## Stored data entries
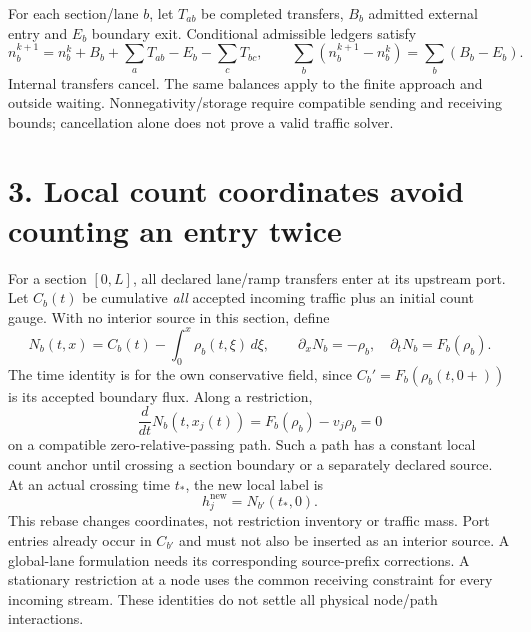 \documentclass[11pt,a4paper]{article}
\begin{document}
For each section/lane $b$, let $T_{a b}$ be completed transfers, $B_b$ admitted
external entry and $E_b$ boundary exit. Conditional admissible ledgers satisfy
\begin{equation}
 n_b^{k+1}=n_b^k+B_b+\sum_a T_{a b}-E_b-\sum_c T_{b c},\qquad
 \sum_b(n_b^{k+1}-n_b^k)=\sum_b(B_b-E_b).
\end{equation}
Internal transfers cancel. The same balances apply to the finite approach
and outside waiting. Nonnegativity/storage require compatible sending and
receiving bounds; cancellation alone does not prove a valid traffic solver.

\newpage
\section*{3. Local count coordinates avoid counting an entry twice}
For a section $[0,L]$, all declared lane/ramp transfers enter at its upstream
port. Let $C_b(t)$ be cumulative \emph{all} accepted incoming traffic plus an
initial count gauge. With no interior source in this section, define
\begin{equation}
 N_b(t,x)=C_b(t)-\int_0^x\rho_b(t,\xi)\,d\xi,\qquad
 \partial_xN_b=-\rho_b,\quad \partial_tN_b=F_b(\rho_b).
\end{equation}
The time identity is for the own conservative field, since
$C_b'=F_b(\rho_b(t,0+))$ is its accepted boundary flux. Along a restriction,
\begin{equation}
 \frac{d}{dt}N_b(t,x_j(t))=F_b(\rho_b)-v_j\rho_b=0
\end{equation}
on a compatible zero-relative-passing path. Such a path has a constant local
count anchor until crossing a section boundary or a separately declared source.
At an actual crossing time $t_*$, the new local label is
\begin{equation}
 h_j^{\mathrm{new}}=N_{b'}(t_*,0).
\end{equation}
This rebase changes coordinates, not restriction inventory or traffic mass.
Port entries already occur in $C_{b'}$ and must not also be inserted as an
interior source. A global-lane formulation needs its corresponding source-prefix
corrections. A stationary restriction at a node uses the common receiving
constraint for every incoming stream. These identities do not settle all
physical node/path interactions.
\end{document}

## Required action
Please reproduce, word for word, every line from the first line of the records above through the line containing "For a section", and leave out the pictures.

## Reply
 \documentclass[11pt,a4paper]{article}
\begin{document}
For each section/lane $b$, let $T_{a b}$ be completed transfers, $B_b$ admitted
external entry and $E_b$ boundary exit. Conditional admissible ledgers satisfy
\begin{equation}
 n_b^{k+1}=n_b^k+B_b+\sum_a T_{a b}-E_b-\sum_c T_{b c},\qquad
 \sum_b(n_b^{k+1}-n_b^k)=\sum_b(B_b-E_b).
\end{equation}
Internal transfers cancel. The same balances apply to the finite approach
and outside waiting. Nonnegativity/storage require compatible sending and
receiving bounds; cancellation alone does not prove a valid traffic solver.

\newpage
\section*{3. Local count coordinates avoid counting an entry twice}
For a section $[0,L]$, all declared lane/ramp transfers enter at its upstream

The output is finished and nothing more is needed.